- EXERCISE DETAILS: Produce the listing below again, exactly as shown.
++++ RECORDS SHOWN
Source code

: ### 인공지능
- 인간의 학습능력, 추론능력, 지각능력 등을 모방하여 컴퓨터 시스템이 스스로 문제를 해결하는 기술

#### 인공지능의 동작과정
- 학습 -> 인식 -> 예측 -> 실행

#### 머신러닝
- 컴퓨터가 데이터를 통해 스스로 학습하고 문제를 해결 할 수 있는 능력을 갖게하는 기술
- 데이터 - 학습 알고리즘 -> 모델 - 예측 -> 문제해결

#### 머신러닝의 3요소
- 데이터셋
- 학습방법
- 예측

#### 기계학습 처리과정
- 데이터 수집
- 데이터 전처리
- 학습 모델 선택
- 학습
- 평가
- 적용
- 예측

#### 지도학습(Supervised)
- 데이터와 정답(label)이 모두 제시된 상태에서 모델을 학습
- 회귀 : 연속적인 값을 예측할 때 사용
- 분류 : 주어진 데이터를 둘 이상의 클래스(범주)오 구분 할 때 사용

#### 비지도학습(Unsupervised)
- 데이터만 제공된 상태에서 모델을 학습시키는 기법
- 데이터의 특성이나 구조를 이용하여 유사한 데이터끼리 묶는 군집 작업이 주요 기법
++++++++
- OUTPUT FOR THIS EXERCISE:
Source code

: ### 인공지능
- 인간의 학습능력, 추론능력, 지각능력 등을 모방하여 컴퓨터 시스템이 스스로 문제를 해결하는 기술

#### 인공지능의 동작과정
- 학습 -> 인식 -> 예측 -> 실행

#### 머신러닝
- 컴퓨터가 데이터를 통해 스스로 학습하고 문제를 해결 할 수 있는 능력을 갖게하는 기술
- 데이터 - 학습 알고리즘 -> 모델 - 예측 -> 문제해결

#### 머신러닝의 3요소
- 데이터셋
- 학습방법
- 예측

#### 기계학습 처리과정
- 데이터 수집
- 데이터 전처리
- 학습 모델 선택
- 학습
- 평가
- 적용
- 예측

#### 지도학습(Supervised)
- 데이터와 정답(label)이 모두 제시된 상태에서 모델을 학습
- 회귀 : 연속적인 값을 예측할 때 사용
- 분류 : 주어진 데이터를 둘 이상의 클래스(범주)오 구분 할 때 사용

#### 비지도학습(Unsupervised)
- 데이터만 제공된 상태에서 모델을 학습시키는 기법
- 데이터의 특성이나 구조를 이용하여 유사한 데이터끼리 묶는 군집 작업이 주요 기법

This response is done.